What does LASIK feel like?

It’s natural to be fearful before LASIK surgery; after all, your surgeon will be operating on one of the most sensitive parts of your body. But the more you educate yourself about the procedure and read accounts of the surgery the less likely it is you’ll be held back by these fears. Learn more about what to expect during LASIK at our New Jersey office below.

Preparing for the Surgery

First you will be asked to lie down on an exam chair. A technician will place numbing drops in your eyes and then clean your eyes. This part of the process is pain free and not too uncomfortable.

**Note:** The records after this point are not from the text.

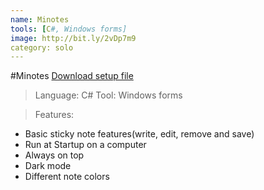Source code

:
 ```yaml
---
name: Minotes
tools: [C#, Windows forms]
image: http://bit.ly/2vDp7m9
category: solo
---
```


#Minotes
[Download setup file](http://bit.ly/3cp62Vg)

>Language: C#
>Tool: Windows forms

>Features:
- Basic sticky note features(write, edit, remove and save)
- Run at Startup on a computer
- Always on top
- Dark mode
- Different note colors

Next a technician will place a speculum on your eyes to hold your eyelids open. This is one of the aspects of LASIK that tends to frighten people, but rest assured, the numbing drops ensure that your eyes will not dry out while the speculum is in place. You will not feel the overwhelming need to blink that you normally feel.

During Surgery

The LASIK procedure does not usually take more than 30 minutes. The procedure begins with the creation of a corneal flap. The flap can be created with a microkeratome or with an Intralase laser, with either method you can expect to feel pressure and your vision will dim. Your vision will likely be blurry for the rest of the procedure.

After the flap is created and lifted, your LASIK surgeon will position the laser over your eye and ask you to keep your eyes focused on the light. The light is not actually the laser itself, it just helps keep your eyes fixed. When your surgeon starts the laser treatment you will see, hear, and smell several things. The laser ticks during treatment, and as it shapes the cornea you may start to smell burning tissue.

The laser is programmed to shape a precise amount of tissue on your cornea, and there is not much you can do to negatively affect results. Many patients fear that they will be unable to focus on a fixed object long enough during treatment, but advanced laser technology allows the laser to compensate for small movements of the eye, so there is nothing to be too concerned with.

After Surgery

Immediately after surgery a shield will be placed over your eyes to protect them from outside elements. Your eyes may burn or itch and you may feel the need to rub them. It is important that you leave your eyes alone; if you rub them you may dislodge the corneal flap. After the procedure you should go home and rest immediately.